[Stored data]

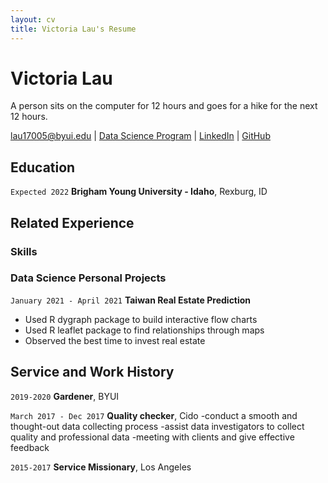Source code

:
 ```yaml
---
layout: cv
title: Victoria Lau's Resume
---
```

# Victoria Lau 
A person sits on the computer for 12 hours and goes for a hike for the next 12 hours.

<div id="webaddress">
<a href="lau17005@byui.edu">lau17005@byui.edu</a>
| <a href="https://byuidatascience.github.io/development.html">Data Science Program</a>
| <a href="https://www.linkedin.com/in/victoria-lau-a745321b7/">LinkedIn</a>
| <a href="https://github.com/victorialau17ds">GitHub</a>
</div>

<!-- https://www.monique.tech/the-art-of-markdown -->

## Education

`Expected 2022`
__Brigham Young University - Idaho__, Rexburg, ID


## Related Experience

### Skills 

### Data Science Personal Projects

`January 2021 - April 2021`
__Taiwan Real Estate Prediction__

- Used R dygraph package to build interactive flow charts
- Used R leaflet package to find relationships through maps 
- Observed the best time to invest real estate




## Service and Work History

`2019-2020`
__Gardener__, BYUI

`March 2017 - Dec 2017`
__Quality checker__, Cido
-conduct a smooth and thought-out data collecting process 
-assist data investigators to collect quality and professional data
-meeting with clients and give effective feedback


`2015-2017`
__Service Missionary__, Los Angeles 



<!-- ### Footer

Last updated: May 2013 -->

- [Brief]: Whenever a line in the records above contains the string "Used", copy that line.

- [Written solution]:
- Used R dygraph package to build interactive flow charts
- Used R leaflet package to find relationships through maps 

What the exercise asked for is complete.